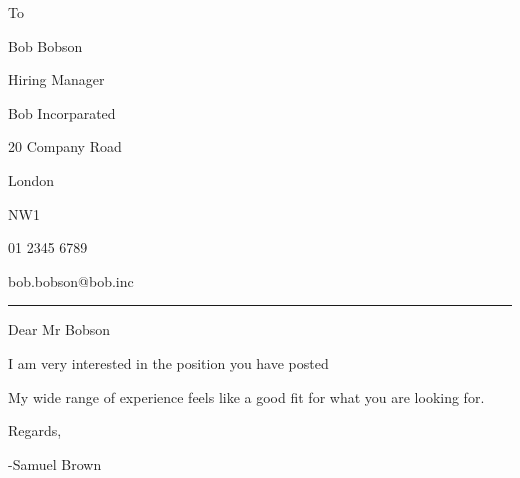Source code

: \documentclass[12pt]{developercv} %
\begin{document}
\begin{minipage}[t]{0.6\textwidth}
{
To

\large Bob Bobson

\large Hiring Manager

\large Bob Incorparated

\large 20 Company Road

\large London

\large NW1

\large 01 2345 6789

\large bob.bobson@bob.inc

}

\end{minipage}


\vspace{+\baselineskip}
\hrule
\vspace{+\baselineskip}




Dear Mr Bobson
\vspace{+\baselineskip}

I am very interested in the position you have posted
\vspace{+\baselineskip}

My wide range of experience feels like a good fit for what you are looking for.



\vspace{+\baselineskip}

Regards,


-Samuel Brown
\end{document}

Aim of the exercise
Each line above that has the word "minipage" should be copied.

Task output
\begin{minipage}[t]{0.6\textwidth}
\end{minipage}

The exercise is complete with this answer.